The sacred feels like a four-year-old being set free instead of shackled.
It tastes like the forgiveness offered to a woman caught in the act of being human.
It sounds like "welcome the stranger" and "feed the hungry" and "whatsoever you do to the least of these, you do to me."
Every spiritual tradition—before it gets twisted by power—knows this. The mystics knew it. The contemplatives knew it.
Indigenous wisdom keepers knew it.
Early Christians, before Constantine made Christianity an empire, knew it.
The sacred liberates. It never imprisons.
The sacred heals. It never wounds.
The sacred includes. It never excludes.
When someone uses religion to control your body, your family, your identity, or your dignity—they are not speaking for the sacred. They are speaking for the same impulse that shackled Dorothy Good. They are heirs to the men who lit the pyres and tied the nooses and called it holy.
The Choice Before Us
We stand at a crossroads that isn't new—it's the same crossroads that's always existed. On one side is the religion of control, of power, of using God's name to justify cruelty. On the other is the spirituality of liberation, of love, of recognizing the divine in every human being, especially those the powerful have deemed disposable.
One path leads to more Dorothy Goods, more bodies regulated and controlled and punished for the crime of being fully human.
The other path leads toward what every authentic spiritual teacher has always pointed to: beloved community, radical compassion, justice that rolls down like waters.
The pyres are gone, but the choice remains.
Which fire will we tend? The fire that burns people for being different? Or the fire that burns away everything in us that would harm another human being in God's name?
The witch trials never ended.
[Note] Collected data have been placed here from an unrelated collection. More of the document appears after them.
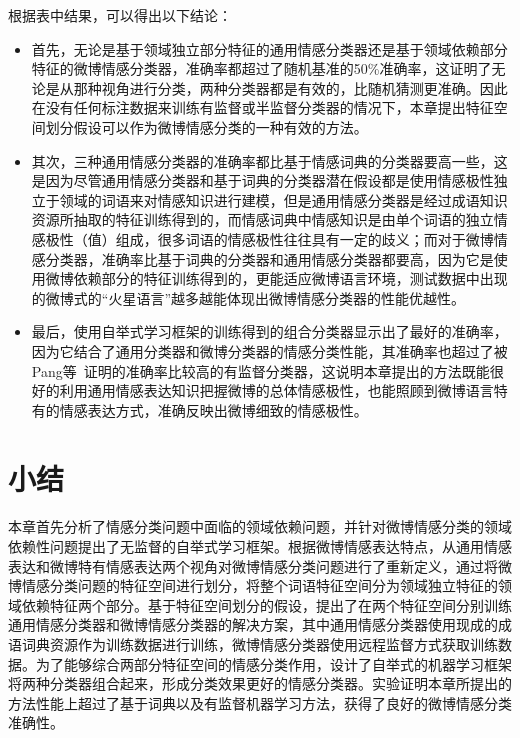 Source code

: 根据表中结果，可以得出以下结论：
\begin{itemize}
\item 首先，无论是基于领域独立部分特征的通用情感分类器还是基于领域依赖部分特征的微博情感分类器，准确率都超过了随机基准的50\%准确率，这证明了无论是从那种视角进行分类，两种分类器都是有效的，比随机猜测更准确。因此在没有任何标注数据来训练有监督或半监督分类器的情况下，本章提出特征空间划分假设可以作为微博情感分类的一种有效的方法。
\item 其次，三种通用情感分类器的准确率都比基于情感词典的分类器要高一些，这是因为尽管通用情感分类器和基于词典的分类器潜在假设都是使用情感极性独立于领域的词语来对情感知识进行建模，但是通用情感分类器是经过成语知识资源所抽取的特征训练得到的，而情感词典中情感知识是由单个词语的独立情感极性（值）组成，很多词语的情感极性往往具有一定的歧义；而对于微博情感分类器，准确率比基于词典的分类器和通用情感分类器都要高，因为它是使用微博依赖部分的特征训练得到的，更能适应微博语言环境，测试数据中出现的微博式的“火星语言”越多越能体现出微博情感分类器的性能优越性。
\item 最后，使用自举式学习框架的训练得到的组合分类器显示出了最好的准确率，因为它结合了通用分类器和微博分类器的情感分类性能，其准确率也超过了被Pang等~证明的准确率比较高的有监督分类器，这说明本章提出的方法既能很好的利用通用情感表达知识把握微博的总体情感极性，也能照顾到微博语言特有的情感表达方式，准确反映出微博细致的情感极性。
\end{itemize}

\section{小结}
\label{conclusion}
本章首先分析了情感分类问题中面临的领域依赖问题，并针对微博情感分类的领域依赖性问题提出了无监督的自举式学习框架。根据微博情感表达特点，从通用情感表达和微博特有情感表达两个视角对微博情感分类问题进行了重新定义，通过将微博情感分类问题的特征空间进行划分，将整个词语特征空间分为领域独立特征的领域依赖特征两个部分。基于特征空间划分的假设，提出了在两个特征空间分别训练通用情感分类器和微博情感分类器的解决方案，其中通用情感分类器使用现成的成语词典资源作为训练数据进行训练，微博情感分类器使用远程监督方式获取训练数据。为了能够综合两部分特征空间的情感分类作用，设计了自举式的机器学习框架将两种分类器组合起来，形成分类效果更好的情感分类器。实验证明本章所提出的方法性能上超过了基于词典以及有监督机器学习方法，获得了良好的微博情感分类准确性。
They just got better branding and bigger budgets and tax-exempt status.
But the resistance never ended either. In every era, there have been people who refused to light the fires, who hid the accused, who said "not in my name" to holy violence.
Dorothy Good was four years old when they came for her.
How old will the next one be?
And will we be the ones with chains in our hands, or the ones breaking them open?
The sacred is waiting for our answer. It always has been.